Personalization of user experience
With rapid advances in AI, users can expect a truly personalized digital journey where nearly every interaction is tailored to the individual. If 2023 saw ads targeted to audience segments, 2024 will push toward one to one experiences. A clearer portrait of each consumer will emerge, with deeper insight into preferences and behavior.
Personalized content may occupy a central role next year. Firms could move away from broad appeal tactics toward creating direct, singular communications. Think of a unique poster for a sale crafted specifically for each consumer.
Yet this level of personalization carries risks. Vadim Vinogradov, dean of the Faculty of Law at the National Research University and a member of ROCIT, warns about potential downsides of such trends.
He notes that technology is making digital content more individualized, delivering not only information but material crafted for each person.
“It is fascinating but also potentially dangerous. To truly learn a user’s tastes and preferences, more data must be collected,” Vinogradov said.
The dean stresses the importance of avoiding excess and overstepping boundaries in pushing unique experiences onto users.
Some foreign platforms face ongoing privacy and surveillance concerns. If more data is needed to train AI models, questions about consent and measurement become louder.

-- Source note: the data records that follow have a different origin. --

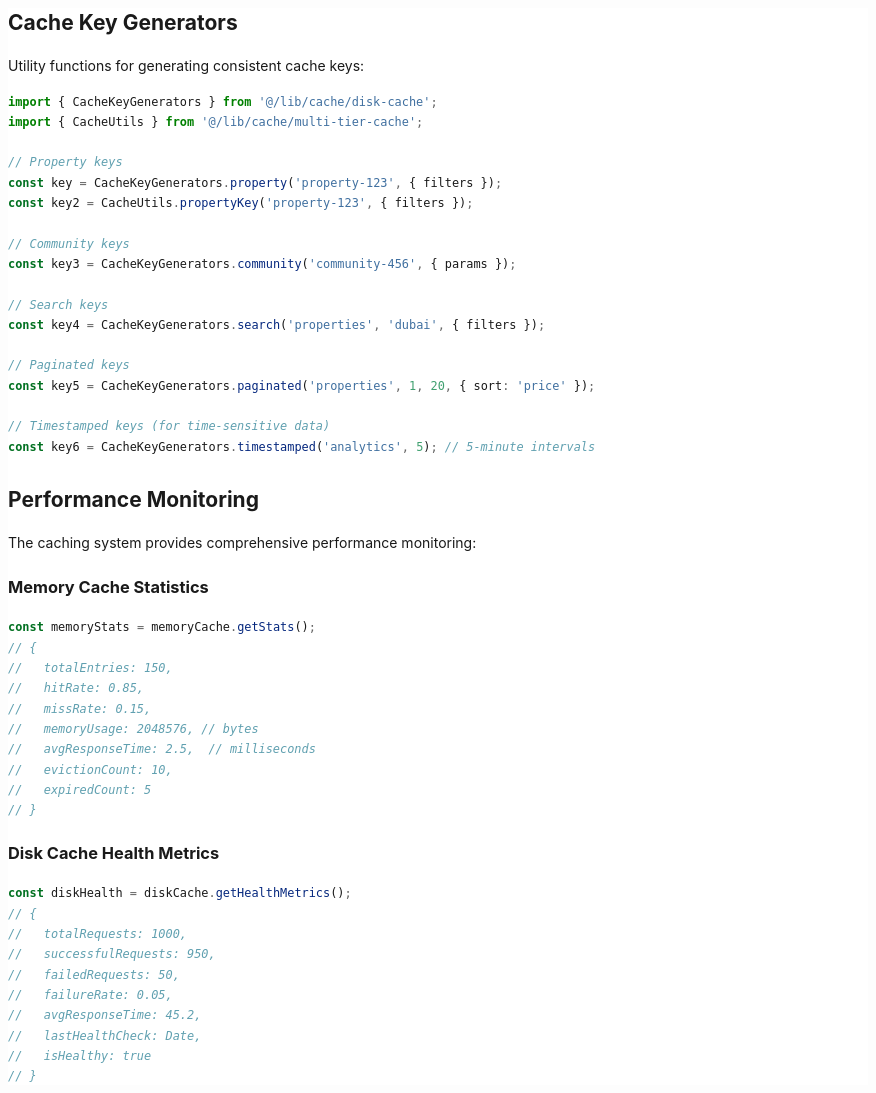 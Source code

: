 ## Cache Key Generators

Utility functions for generating consistent cache keys:

```typescript
import { CacheKeyGenerators } from '@/lib/cache/disk-cache';
import { CacheUtils } from '@/lib/cache/multi-tier-cache';

// Property keys
const key = CacheKeyGenerators.property('property-123', { filters });
const key2 = CacheUtils.propertyKey('property-123', { filters });

// Community keys
const key3 = CacheKeyGenerators.community('community-456', { params });

// Search keys
const key4 = CacheKeyGenerators.search('properties', 'dubai', { filters });

// Paginated keys
const key5 = CacheKeyGenerators.paginated('properties', 1, 20, { sort: 'price' });

// Timestamped keys (for time-sensitive data)
const key6 = CacheKeyGenerators.timestamped('analytics', 5); // 5-minute intervals
```

## Performance Monitoring

The caching system provides comprehensive performance monitoring:

### Memory Cache Statistics
```typescript
const memoryStats = memoryCache.getStats();
// {
//   totalEntries: 150,
//   hitRate: 0.85,
//   missRate: 0.15,
//   memoryUsage: 2048576, // bytes
//   avgResponseTime: 2.5,  // milliseconds
//   evictionCount: 10,
//   expiredCount: 5
// }
```

### Disk Cache Health Metrics
```typescript
const diskHealth = diskCache.getHealthMetrics();
// {
//   totalRequests: 1000,
//   successfulRequests: 950,
//   failedRequests: 50,
//   failureRate: 0.05,
//   avgResponseTime: 45.2,
//   lastHealthCheck: Date,
//   isHealthy: true
// }
```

The general view is that Western IT firms optimize for profit, which can lead to forced personalization in some cases.
import substitution
The local IT sector is expected to speed up import substitution as it replaces foreign solutions with domestic options. The number of software tools developed locally continues to outpace last year, and the shift away from foreign products will continue through 2024.
Analysts at Strategy Partners project the Russian information technology market to grow from about 3.1 trillion rubles in 2023 to around 3.5 trillion in 2024. Roughly 60 percent of this total will be IT equipment, with the remainder split between software and IT services.
Faster growth is foreseen in market segments that were previously underdeveloped. Industrial automation will rise quickly, and there will be momentum in system software, office suites, and database management systems. The fate of ROSA Linux and Aurora OS will be closely watched as domestic operating systems aim to compete with foreign products.
Artem Geller, managing partner of SMENA and a contributor to the Federation Council commission for information society development, sees a strong chance that parallel imports will decline next year.
He notes that the domestic IT sector has shown resilience and increasing self-sufficiency. There is real potential for local technology to serve business needs and individual users alike, even as some foreign solutions remain in use for a time.
Geller also believes that a full replacement of foreign software is unlikely in the near term. Parallel imports will likely dwindle gradually through 2024, especially with government support for technology.
On the hardware side, higher prices and longer delivery times for imported equipment are expected. If Russian equivalents exist, purchases may favor domestic options.
cloud technologies
Cloud services look set to become even more central to the IT landscape. The Cloud-Native approach, emphasizing scalable and portable applications across platforms, will gain broad adoption.
Industry cloud platforms will continue expanding, and more users will rely on cloud services. Gartner projects worldwide public cloud end user spending to reach 678.8 billion dollars, up about 20.4 percent.
The Russian cloud market, growing around 20 to 30 percent annually, will maintain its upward trajectory in 2024. Companies expanded cloud budgets in 2023, a trend that will shape the broader view of the IT industry.